Nous sommes nombreux à passer beaucoup de temps à écrire ou enrichir, de façon anonyme, les articles de Wikipedia (l’encyclopédie du web), ou à améliorer un logiciel libre. C’est comme si nous créions de nouvelles ‘places publiques’, où les gens reviendraient, autrement et avec plaisir, parler et passer du temps de manière désintéressée. Un phénomène certainement ambivalent, mais l’ambivalence peut être le début d’un discours nouveau.
La seule consommation des biens n’a jamais suffi à personne, ni aux hommes ni aux femmes.
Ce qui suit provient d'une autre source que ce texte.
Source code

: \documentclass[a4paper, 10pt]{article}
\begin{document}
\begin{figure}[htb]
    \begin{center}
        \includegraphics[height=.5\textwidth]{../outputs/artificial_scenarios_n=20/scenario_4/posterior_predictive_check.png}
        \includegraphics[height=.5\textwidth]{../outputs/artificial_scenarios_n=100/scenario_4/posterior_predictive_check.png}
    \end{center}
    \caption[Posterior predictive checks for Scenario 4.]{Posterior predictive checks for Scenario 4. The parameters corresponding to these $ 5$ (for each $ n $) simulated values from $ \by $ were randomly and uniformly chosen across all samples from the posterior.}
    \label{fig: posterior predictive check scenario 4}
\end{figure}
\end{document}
En animaux capables de symbolisme et d’idéologie que nous sommes, nous avons toujours demandé plus à nos marchandises : d’un meilleur statut social au rêve de lendemains meilleurs en temps d’indigence. À travers les biens nous avons voulu parler, raconter des histoires, nous raconter aux autres et les écouter se dire. Faire des expériences. Certains biens sont si liés à une expérience que les économistes les ont appelés "biens d’expérience" (experience goods), ces biens que nous ne réussissons à comprendre et à évaluer qu’après en avoir fait une expérience directe et personnelle. Presque tous les biens culturels et touristiques sont des biens d’expérience. Ce n’est qu’en visitant un musée que je peux dire ce que vaut son billet d’entrée, pas avant. Même chose pour le prix d’un week-end d’agrotourisme : je ne peux le juger convenable que sur place, à la vue des paysages, dans la rencontre avec ceux qui vivent là. Le marché n’aime pas cette incertitude, et cherche à nous offrir quelques éléments décisifs pour l’évaluation par avance d’un hôtel ou d’un restaurant. C’est pourquoi le site internet s’enrichit toujours plus de photos et du poids grandissant des recensions des clients, au risque de faire naître un marché noir des recensions positives… et négatives pour les concurrents.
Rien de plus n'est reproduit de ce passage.